HOWTO: Partially Linking iOS Apps with Xamarin

Sebastien Pouliot

The latest release of MonoTouch (6.0.9) introduces two new attributes that allow you to customize how the linker will process your application’s assemblies. That makes it easier to go beyond the default behavior of “Link SDK assemblies only” without investing as much time as you would need to validate  that “Link all assemblies” works for your application(s).

[assembly: LinkerSafe]

This first attribute allows you to mark your assemblies as “safe to link”. When the attribute is present, the linker—if enabled—will process the assembly even if you’re using the “Link SDK assemblies only” option, which is the default for device builds.

The  attribute is useful when:

  • You write reusable components. The consumers will benefit from smaller application sizes without any additional work or configuration on their part
  • You know that some code can be linked (e.g. no reflection) but are not sure about the rest of the application
  • You are in the process of ensuring that your application can be fully linked, one assembly at the time

Example:

Objective-C binding assemblies are good candidates to be linked, because most applications are unlikely to use every API inside them—an easy gain. Since they are mostly generated code and do not use reflection, there is not much that can go wrong—a safe gain. One thing to look for is any struct you are adding, because the linker could remove unused field members from them. Simply adding [Preserve] to the structures will protect them from being modified by the linker.

Adding the [assembly: LinkerSafe] attribute to the cocos2d bindings and rebuilding the Jumpy sample will reduce the application total size by nearly 200KB (Jumpy.app release size goes from 6.6MB to 6.4MB). Most of the size reduction comes from the binding assembly itself, but the size of monotouch.dll also goes down since many of the Messaging.* methods (used by the bindings) won’t be required anymore.

There are other advantages, besides size, to linking a binding assembly. First, it reduces the number of selectors (from the [Export]) that must be looked up. Each one has a small cost (both time and memory), but there can be a lot of them.

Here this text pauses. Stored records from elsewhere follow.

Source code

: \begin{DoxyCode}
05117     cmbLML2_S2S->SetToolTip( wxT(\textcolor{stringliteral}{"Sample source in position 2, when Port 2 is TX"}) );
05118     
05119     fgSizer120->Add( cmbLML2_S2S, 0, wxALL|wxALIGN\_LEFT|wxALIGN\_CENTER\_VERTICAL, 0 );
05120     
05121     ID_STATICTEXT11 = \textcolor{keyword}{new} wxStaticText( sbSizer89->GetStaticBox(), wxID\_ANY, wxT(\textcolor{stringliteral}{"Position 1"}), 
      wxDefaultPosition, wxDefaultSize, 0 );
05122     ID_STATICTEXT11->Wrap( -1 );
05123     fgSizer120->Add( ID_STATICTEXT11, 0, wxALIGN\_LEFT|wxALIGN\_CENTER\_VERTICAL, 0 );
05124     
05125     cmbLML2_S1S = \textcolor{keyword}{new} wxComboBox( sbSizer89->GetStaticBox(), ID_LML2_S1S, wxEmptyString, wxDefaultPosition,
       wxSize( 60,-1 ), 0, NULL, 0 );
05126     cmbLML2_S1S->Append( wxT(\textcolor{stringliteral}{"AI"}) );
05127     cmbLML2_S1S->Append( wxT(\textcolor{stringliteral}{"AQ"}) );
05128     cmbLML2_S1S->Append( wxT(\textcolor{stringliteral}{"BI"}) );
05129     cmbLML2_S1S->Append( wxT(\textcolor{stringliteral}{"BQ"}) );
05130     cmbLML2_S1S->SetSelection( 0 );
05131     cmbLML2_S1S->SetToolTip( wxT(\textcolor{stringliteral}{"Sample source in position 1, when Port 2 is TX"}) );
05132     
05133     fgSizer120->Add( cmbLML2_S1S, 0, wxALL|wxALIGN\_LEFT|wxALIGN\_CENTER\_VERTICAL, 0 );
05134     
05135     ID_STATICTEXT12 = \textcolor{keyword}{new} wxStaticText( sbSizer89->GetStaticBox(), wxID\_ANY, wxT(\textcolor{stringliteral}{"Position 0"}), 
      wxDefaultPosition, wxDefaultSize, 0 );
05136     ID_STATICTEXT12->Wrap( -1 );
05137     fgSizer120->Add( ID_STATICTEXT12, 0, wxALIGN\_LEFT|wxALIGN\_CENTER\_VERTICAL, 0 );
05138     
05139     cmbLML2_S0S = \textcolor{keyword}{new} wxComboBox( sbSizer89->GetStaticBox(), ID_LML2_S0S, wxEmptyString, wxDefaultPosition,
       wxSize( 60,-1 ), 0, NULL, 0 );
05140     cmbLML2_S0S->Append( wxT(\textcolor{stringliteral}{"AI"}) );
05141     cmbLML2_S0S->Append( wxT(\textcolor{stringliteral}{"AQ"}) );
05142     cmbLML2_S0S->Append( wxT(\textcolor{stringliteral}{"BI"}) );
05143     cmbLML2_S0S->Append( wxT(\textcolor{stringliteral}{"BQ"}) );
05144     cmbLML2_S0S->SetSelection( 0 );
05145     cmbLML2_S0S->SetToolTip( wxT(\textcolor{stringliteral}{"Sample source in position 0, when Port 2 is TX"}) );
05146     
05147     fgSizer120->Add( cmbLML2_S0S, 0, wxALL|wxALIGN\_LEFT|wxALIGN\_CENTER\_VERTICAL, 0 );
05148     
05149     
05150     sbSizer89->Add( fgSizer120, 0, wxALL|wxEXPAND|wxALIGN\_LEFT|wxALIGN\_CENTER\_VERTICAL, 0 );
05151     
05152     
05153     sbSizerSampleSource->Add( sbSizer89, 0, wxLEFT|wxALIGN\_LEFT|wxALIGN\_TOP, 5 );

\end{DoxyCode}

Also, the linker is smart about bindings—among other things, it will remove unneeded backing fields, which will lower the memory footprint of each managed instances of those types.

[assembly: Preserve]

While this attribute already existed before, it could not be applied at the assembly level. You can now decorate your assemblies with it so they will never be linked—i.e. nothing will be removed from them, even if you use “Link all assemblies” in your project options.

The attribute is useful when:

  • Creating “contract” assemblies used for serialization
  • Creating unit test assemblies, where each fixture is found using reflection

Is that really new ?

Not totally. You could already do this using project options, --linkskip=MyAssembly for [assembly:Preserve]. However, it was a bit cumbersome to select “Link All” and then use --linkskip on all but one of your application assemblies. Project options also have a few drawbacks, because they:

  • Must be copied/updated in every build configuration (Debug, Release…)
  • Must be copied to every project that uses the same assembly (code sharing)

Now you have a better way to express how you want the linker to work on your application. Let’s start shrinking!